In order to disclose information about structurally similar proteins, the bioinformatics servers Position-Specific-Iterated Basic Local Alignment Search Tool (PSI-BLAST) and Dali server were used. Moreover, ExPASy provided that PARP-1 has the molecular weight of 29955.21 Da and the isoelectric point of 9.09 (9). PSI-BLAST sought to discover the primary structure closely matching that of the protein of interest. It uses a protein query to discover subjects, which are proteins with resembling primary structures. After analyzing sequence homology and identifying gaps, which are the differences in sequence between comparison amino acids, the E value is assigned. Whereas gaps result in higher E value, sequence homology lowers it. The E value less than 0.05 is significant. Also, Max Score specifies the sequence, and the program also factors in mutation, which lowers sequence similarity, thus raising the E value (10). On the other hand, the Dali server compares the tertiary structures. The structural comparison server works by having a huge database of PDB entries along with information about protein folding. It updates new structures weekly. Instead of comparing three-dimensional structures and calculating discrepancy between them with a least-squares approach, a sum-of-pairs method is used. It takes intermolecular distances into account, producing Z-scores that reflect closeness of folds (11).
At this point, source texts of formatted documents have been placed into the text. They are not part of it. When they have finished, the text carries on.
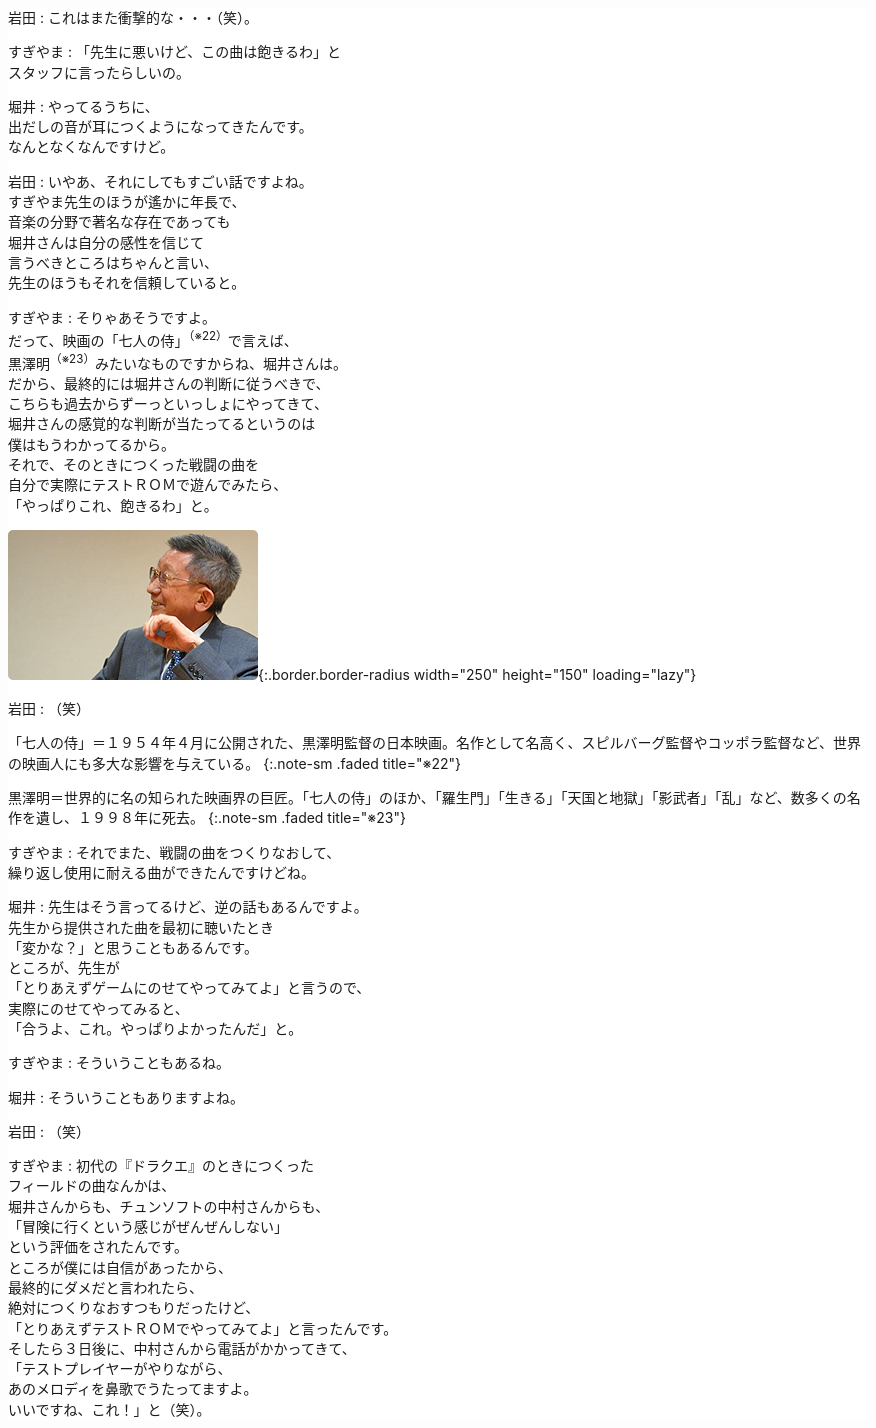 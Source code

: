 岩田
: これはまた衝撃的な・・・（笑）。

すぎやま
: 「先生に悪いけど、この曲は飽きるわ」と<br>スタッフに言ったらしいの。

堀井
: やってるうちに、<br>出だしの音が耳につくようになってきたんです。<br>なんとなくなんですけど。

岩田
: いやあ、それにしてもすごい話ですよね。<br>すぎやま先生のほうが遙かに年長で、<br>音楽の分野で著名な存在であっても<br>堀井さんは自分の感性を信じて<br>言うべきところはちゃんと言い、<br>先生のほうもそれを信頼していると。

すぎやま
: そりゃあそうですよ。<br>だって、映画の「七人の侍」<sup>（※22）</sup>で言えば、<br>黒澤明<sup>（※23）</sup>みたいなものですからね、堀井さんは。<br>だから、最終的には堀井さんの判断に従うべきで、<br>こちらも過去からずーっといっしょにやってきて、<br>堀井さんの感覚的な判断が当たってるというのは<br>僕はもうわかってるから。<br>それで、そのときにつくった戦闘の曲を<br>自分で実際にテストＲＯＭで遊んでみたら、<br>「やっぱりこれ、飽きるわ」と。

![](/others/interviews/jp/nds/ydqj/vol1/img/photo15.jpg){:.border.border-radius width="250" height="150" loading="lazy"}

岩田
: （笑）

「七人の侍」＝１９５４年４月に公開された、黒澤明監督の日本映画。名作として名高く、スピルバーグ監督やコッポラ監督など、世界の映画人にも多大な影響を与えている。
{:.note-sm .faded title="※22"}

黒澤明＝世界的に名の知られた映画界の巨匠。「七人の侍」のほか、「羅生門」「生きる」「天国と地獄」「影武者」「乱」など、数多くの名作を遺し、１９９８年に死去。
{:.note-sm .faded title="※23"}

すぎやま
: それでまた、戦闘の曲をつくりなおして、<br>繰り返し使用に耐える曲ができたんですけどね。

堀井
: 先生はそう言ってるけど、逆の話もあるんですよ。<br>先生から提供された曲を最初に聴いたとき<br>「変かな？」と思うこともあるんです。<br>ところが、先生が<br>「とりあえずゲームにのせてやってみてよ」と言うので、<br>実際にのせてやってみると、<br>「合うよ、これ。やっぱりよかったんだ」と。

すぎやま
: そういうこともあるね。

堀井
: そういうこともありますよね。

岩田
: （笑）

すぎやま
: 初代の『ドラクエ』のときにつくった<br>フィールドの曲なんかは、<br>堀井さんからも、チュンソフトの中村さんからも、<br>「冒険に行くという感じがぜんぜんしない」<br>という評価をされたんです。<br>ところが僕には自信があったから、<br>最終的にダメだと言われたら、<br>絶対につくりなおすつもりだったけど、<br>「とりあえずテストＲＯＭでやってみてよ」と言ったんです。<br>そしたら３日後に、中村さんから電話がかかってきて、<br>「テストプレイヤーがやりながら、<br>あのメロディを鼻歌でうたってますよ。<br>いいですね、これ！」と（笑）。
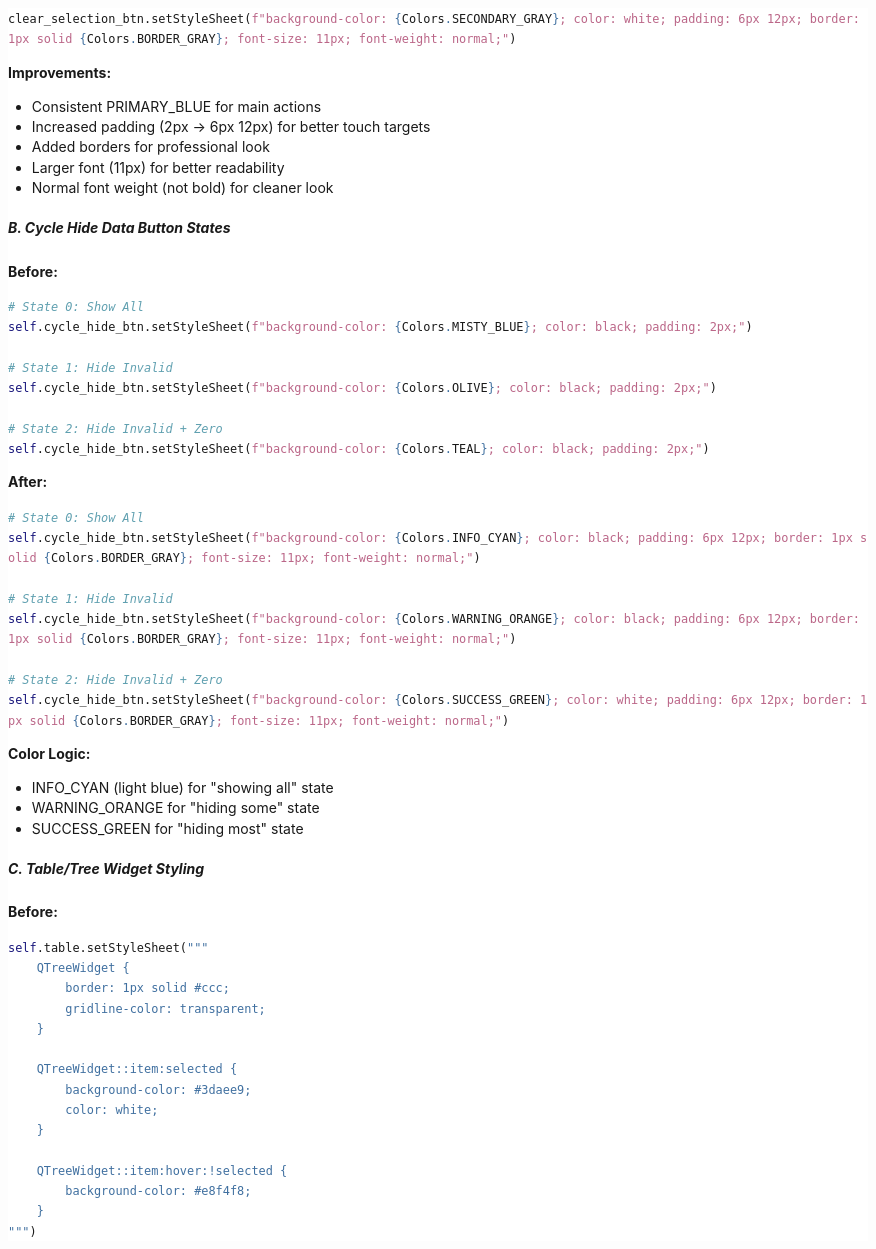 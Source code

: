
 ```python
clear_selection_btn.setStyleSheet(f"background-color: {Colors.SECONDARY_GRAY}; color: white; padding: 6px 12px; border: 1px solid {Colors.BORDER_GRAY}; font-size: 11px; font-weight: normal;")
```

**Improvements:**
- Consistent PRIMARY_BLUE for main actions
- Increased padding (2px → 6px 12px) for better touch targets
- Added borders for professional look
- Larger font (11px) for better readability
- Normal font weight (not bold) for cleaner look

##### B. Cycle Hide Data Button States

**Before:**
```python
# State 0: Show All
self.cycle_hide_btn.setStyleSheet(f"background-color: {Colors.MISTY_BLUE}; color: black; padding: 2px;")

# State 1: Hide Invalid
self.cycle_hide_btn.setStyleSheet(f"background-color: {Colors.OLIVE}; color: black; padding: 2px;")

# State 2: Hide Invalid + Zero
self.cycle_hide_btn.setStyleSheet(f"background-color: {Colors.TEAL}; color: black; padding: 2px;")
```

**After:**
```python
# State 0: Show All
self.cycle_hide_btn.setStyleSheet(f"background-color: {Colors.INFO_CYAN}; color: black; padding: 6px 12px; border: 1px solid {Colors.BORDER_GRAY}; font-size: 11px; font-weight: normal;")

# State 1: Hide Invalid
self.cycle_hide_btn.setStyleSheet(f"background-color: {Colors.WARNING_ORANGE}; color: black; padding: 6px 12px; border: 1px solid {Colors.BORDER_GRAY}; font-size: 11px; font-weight: normal;")

# State 2: Hide Invalid + Zero
self.cycle_hide_btn.setStyleSheet(f"background-color: {Colors.SUCCESS_GREEN}; color: white; padding: 6px 12px; border: 1px solid {Colors.BORDER_GRAY}; font-size: 11px; font-weight: normal;")
```

**Color Logic:**
- INFO_CYAN (light blue) for "showing all" state
- WARNING_ORANGE for "hiding some" state
- SUCCESS_GREEN for "hiding most" state

##### C. Table/Tree Widget Styling

**Before:**
```python
self.table.setStyleSheet("""
    QTreeWidget {
        border: 1px solid #ccc;
        gridline-color: transparent;
    }

    QTreeWidget::item:selected {
        background-color: #3daee9;
        color: white;
    }

    QTreeWidget::item:hover:!selected {
        background-color: #e8f4f8;
    }
""")
```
With PSI-BLAST and the Dali Server, a comparison structure called the catalytic fragment of PARP (Poly[ADP-ribose] polymerase) complexed with carba-NAD (1A26), which is a same protein in a different organism, was found. Unlike PARP-1 that originated from Homo sapiens, it came from Gallus gallus (chicken) (5). However, both serve the same function as a catalytic enzyme that binds NAD+ or as a protein that binds DNA. The E value from PSI-BLAST was 1x10-122, which is less than 0.05 implying that the sequence homology is significant (10-11).
Moreover, the Z-score from the Dali server was 35.6; as the Z-score exceeding two indicates significant similarity, the two proteins have similar tertiary structures (11). Also, compared to PARP-1, PARP complexed with carba-NAD has a longer chain (361 vs. 271 residues). In terms of secondary structures, whereas PARP-1 contains 3/10 helix at residue number 958-960, PARP has a beta strand (2).
Additional to PARP complexed with carba-NAD found in Gallus gallus, another comparison structure is a different protein in the same organism, Homo sapiens. Poly[ADP-ribose] polymerase 2 (PARP-2) (PDB ID: 5DSY) has the Z-score of 35.6 and the E value of 4x10-127 (5-8). The values indicated that the primary structures are significantly similar as well as the tertiary structures. The associated ligand for PARP-2 is 2-[4-[(2S,3S,4R,5R)-5-(6-aminopurin-9-yl)- 3,4-bis(oxidanyl)oxolan-2-yl]carbonylpiperazin- 1-yl]-N-(1-oxidanylidene-2,3-dihydroisoindol- 4-yl)ethanamide, or nicotinamide binding pocket (Nic) (5). While the ligands for PARP-1 and PARP-2 are different, the function as an inhibitor is identical; like olaparib of PARP-1, EB-47 in Nic of PARP-2 is an inhibitor that is structurally similar to NAD+’s adenosine group and is also located in the catalytic domain, posing steric hindrance (1, 12).
In essence, PARP-1 responds to damage in DNA to control the process of cell death. Its ligand olaparib serve as an inhibitor for NAD+ binding, and its six-domain structure work together to perform enzymatic activity. Its comparison structure PARP-2 has a ligand with the same function, and the structure that is similar to that of PARP-1 also responds to the DNA damage.